*** Opening of Raw data ***

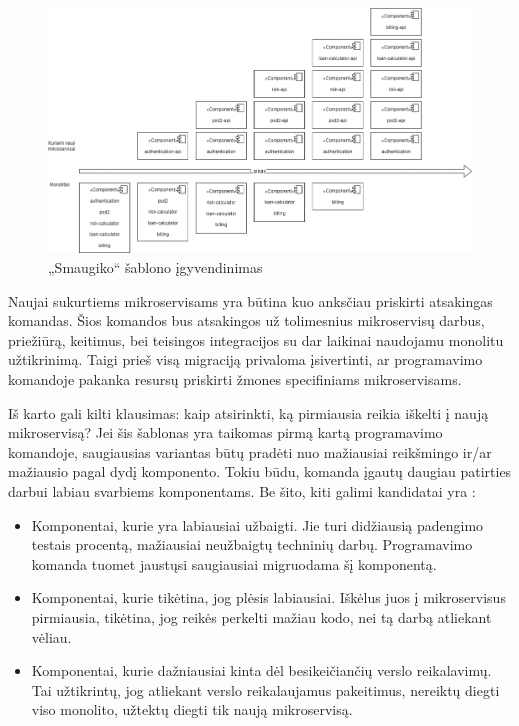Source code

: \documentclass[fleqn]{VUMIFPSkursinis}
\begin{document}
\begin{figure}[H]
    \centering
    \includegraphics{img/smaugiko-sablonas.png}
    \caption{„Smaugiko“ šablono įgyvendinimas}
    \label{img:smaugiko-sablonas}
\end{figure}

Naujai sukurtiems mikroservisams yra būtina kuo anksčiau priskirti atsakingas komandas. Šios komandos bus atsakingos už tolimesnius mikroservisų darbus, priežiūrą, keitimus, bei teisingos integracijos su dar laikinai naudojamu monolitu užtikrinimą. Taigi prieš visą migraciją privaloma įsivertinti, ar programavimo komandoje pakanka resursų priskirti žmones specifiniams mikroservisams.

Iš karto gali kilti klausimas: kaip atsirinkti, ką pirmiausia reikia iškelti į naują mikroservisą? Jei šis šablonas yra taikomas pirmą kartą programavimo komandoje, saugiausias variantas būtų pradėti nuo mažiausiai reikšmingo ir/ar mažiausio pagal dydį komponento. Tokiu būdu, komanda įgautų daugiau patirties darbui labiau svarbiems komponentams. Be šito, kiti galimi kandidatai yra \cite{Beh18}:
\begin{itemize}
    \item Komponentai, kurie yra labiausiai užbaigti. Jie turi didžiausią padengimo testais procentą, mažiausiai neužbaigtų techninių darbų. Programavimo komanda tuomet jaustųsi saugiausiai migruodama šį komponentą.
    
    \item Komponentai, kurie tikėtina, jog plėsis labiausiai. Iškėlus juos į mikroservisus pirmiausia, tikėtina, jog reikės perkelti mažiau kodo, nei tą darbą atliekant vėliau.
    
    \item Komponentai, kurie dažniausiai kinta dėl besikeičiančių verslo reikalavimų. Tai užtikrintų, jog atliekant verslo reikalaujamus pakeitimus, nereiktų diegti viso monolito, užtektų diegti tik naują mikroservisą.\\
\end{itemize}
\end{document}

*** Close of Raw data ***

**Activity:**
The reply should be nothing but the number of lines in the listing above that include "sablonas".

**Written answer:**
2